▶ **Task to complete**
Copy each line of the data below with the word "définie".

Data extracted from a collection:
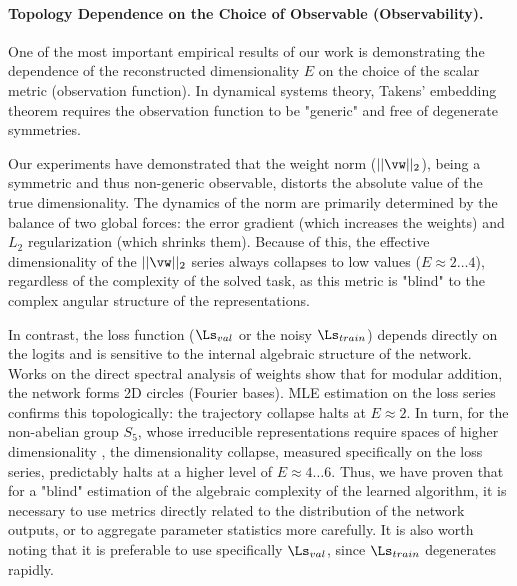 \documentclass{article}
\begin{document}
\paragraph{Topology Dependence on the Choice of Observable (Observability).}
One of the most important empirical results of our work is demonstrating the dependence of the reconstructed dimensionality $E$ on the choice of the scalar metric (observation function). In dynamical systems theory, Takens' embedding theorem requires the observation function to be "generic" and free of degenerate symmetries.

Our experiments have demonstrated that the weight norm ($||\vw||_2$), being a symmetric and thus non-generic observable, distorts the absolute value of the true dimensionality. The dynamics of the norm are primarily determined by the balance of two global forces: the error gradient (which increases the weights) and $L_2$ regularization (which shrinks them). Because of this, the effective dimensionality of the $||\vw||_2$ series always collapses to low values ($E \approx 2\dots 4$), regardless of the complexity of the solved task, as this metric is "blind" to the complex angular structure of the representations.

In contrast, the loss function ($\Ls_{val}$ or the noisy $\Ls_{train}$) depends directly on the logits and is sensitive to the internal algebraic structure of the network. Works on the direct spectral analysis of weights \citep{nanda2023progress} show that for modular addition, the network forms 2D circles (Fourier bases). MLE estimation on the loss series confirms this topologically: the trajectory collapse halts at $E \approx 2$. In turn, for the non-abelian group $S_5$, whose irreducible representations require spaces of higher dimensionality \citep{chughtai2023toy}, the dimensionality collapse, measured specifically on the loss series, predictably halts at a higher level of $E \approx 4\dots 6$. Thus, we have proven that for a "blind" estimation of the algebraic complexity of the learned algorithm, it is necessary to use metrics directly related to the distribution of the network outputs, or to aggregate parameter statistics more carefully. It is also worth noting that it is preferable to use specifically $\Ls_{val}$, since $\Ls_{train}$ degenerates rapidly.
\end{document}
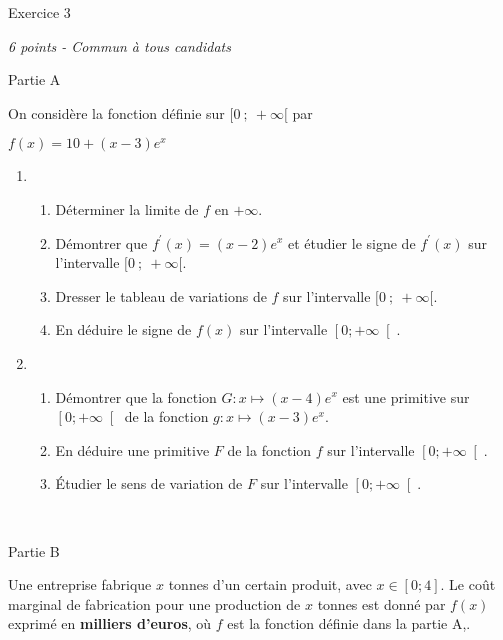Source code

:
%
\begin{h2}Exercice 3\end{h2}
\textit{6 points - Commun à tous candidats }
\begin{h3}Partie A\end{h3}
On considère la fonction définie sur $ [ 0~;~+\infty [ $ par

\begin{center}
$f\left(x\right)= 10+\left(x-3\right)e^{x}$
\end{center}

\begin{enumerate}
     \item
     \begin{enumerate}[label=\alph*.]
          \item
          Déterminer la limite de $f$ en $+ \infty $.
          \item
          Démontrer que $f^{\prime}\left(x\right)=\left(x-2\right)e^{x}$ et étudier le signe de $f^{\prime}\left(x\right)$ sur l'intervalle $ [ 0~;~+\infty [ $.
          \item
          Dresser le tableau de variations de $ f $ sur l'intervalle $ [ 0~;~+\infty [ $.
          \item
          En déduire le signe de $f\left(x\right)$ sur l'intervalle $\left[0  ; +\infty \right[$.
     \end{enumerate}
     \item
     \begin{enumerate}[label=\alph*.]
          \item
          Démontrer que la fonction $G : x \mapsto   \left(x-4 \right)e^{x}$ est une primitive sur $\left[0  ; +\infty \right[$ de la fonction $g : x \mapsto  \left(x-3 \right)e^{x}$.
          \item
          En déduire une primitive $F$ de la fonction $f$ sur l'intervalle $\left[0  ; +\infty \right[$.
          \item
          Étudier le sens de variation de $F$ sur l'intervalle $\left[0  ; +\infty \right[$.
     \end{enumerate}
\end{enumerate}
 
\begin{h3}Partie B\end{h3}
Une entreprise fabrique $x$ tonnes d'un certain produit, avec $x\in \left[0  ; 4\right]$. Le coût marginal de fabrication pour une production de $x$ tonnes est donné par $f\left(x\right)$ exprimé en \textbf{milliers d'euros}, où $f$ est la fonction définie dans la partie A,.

▶ **Finished exercise**
On considère la fonction définie sur $ [ 0~;~+\infty [ $ par
Une entreprise fabrique $x$ tonnes d'un certain produit, avec $x\in \left[0  ; 4\right]$. Le coût marginal de fabrication pour une production de $x$ tonnes est donné par $f\left(x\right)$ exprimé en \textbf{milliers d'euros}, où $f$ est la fonction définie dans la partie A,.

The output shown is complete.